Problem details: Copy out all of the data word for word. Omit every picture.

Rendered images with source text:
*** Block opens ***

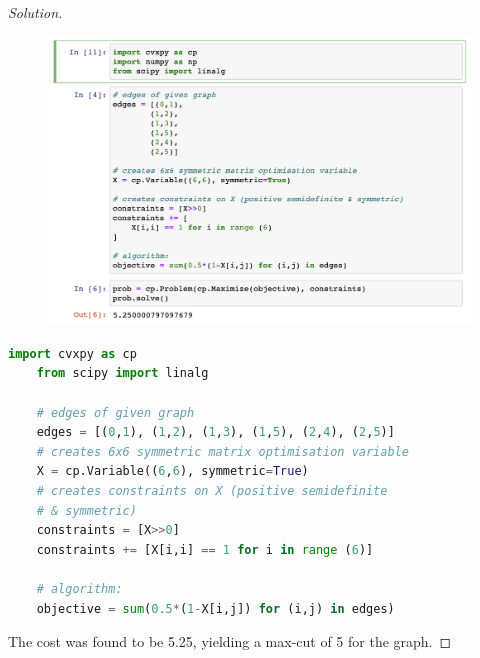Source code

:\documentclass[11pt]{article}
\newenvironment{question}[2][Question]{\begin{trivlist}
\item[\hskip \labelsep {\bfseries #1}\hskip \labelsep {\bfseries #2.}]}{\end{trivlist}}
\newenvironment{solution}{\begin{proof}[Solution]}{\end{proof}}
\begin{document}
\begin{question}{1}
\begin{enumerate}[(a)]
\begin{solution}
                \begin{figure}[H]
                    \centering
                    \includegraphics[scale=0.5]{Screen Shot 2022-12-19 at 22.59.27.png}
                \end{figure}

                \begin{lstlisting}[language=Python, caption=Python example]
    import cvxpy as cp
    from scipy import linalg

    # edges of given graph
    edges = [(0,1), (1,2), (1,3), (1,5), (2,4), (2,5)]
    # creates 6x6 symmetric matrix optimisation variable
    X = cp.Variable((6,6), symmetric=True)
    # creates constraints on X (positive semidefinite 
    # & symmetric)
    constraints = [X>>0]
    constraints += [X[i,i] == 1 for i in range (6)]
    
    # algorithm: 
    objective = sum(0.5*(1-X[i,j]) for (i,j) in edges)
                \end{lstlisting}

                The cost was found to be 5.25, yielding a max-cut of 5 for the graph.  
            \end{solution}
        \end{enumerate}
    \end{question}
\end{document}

*** Block closes ***

Answer to the problem:
Source code

:\documentclass[11pt]{article}
\newenvironment{question}[2][Question]{\begin{trivlist}
\item[\hskip \labelsep {\bfseries #1}\hskip \labelsep {\bfseries #2.}]}{\end{trivlist}}
\newenvironment{solution}{\begin{proof}[Solution]}{\end{proof}}
\begin{document}
\begin{question}{1}
\begin{enumerate}[(a)]
\begin{solution}
                \begin{figure}[H]
                    \centering
                    \includegraphics[scale=0.5]{Screen Shot 2022-12-19 at 22.59.27.png}
                \end{figure}

                \begin{lstlisting}[language=Python, caption=Python example]
    import cvxpy as cp
    from scipy import linalg

    # edges of given graph
    edges = [(0,1), (1,2), (1,3), (1,5), (2,4), (2,5)]
    # creates 6x6 symmetric matrix optimisation variable
    X = cp.Variable((6,6), symmetric=True)
    # creates constraints on X (positive semidefinite 
    # & symmetric)
    constraints = [X>>0]
    constraints += [X[i,i] == 1 for i in range (6)]
    
    # algorithm: 
    objective = sum(0.5*(1-X[i,j]) for (i,j) in edges)
                \end{lstlisting}

                The cost was found to be 5.25, yielding a max-cut of 5 for the graph.  
            \end{solution}
        \end{enumerate}
    \end{question}
\end{document}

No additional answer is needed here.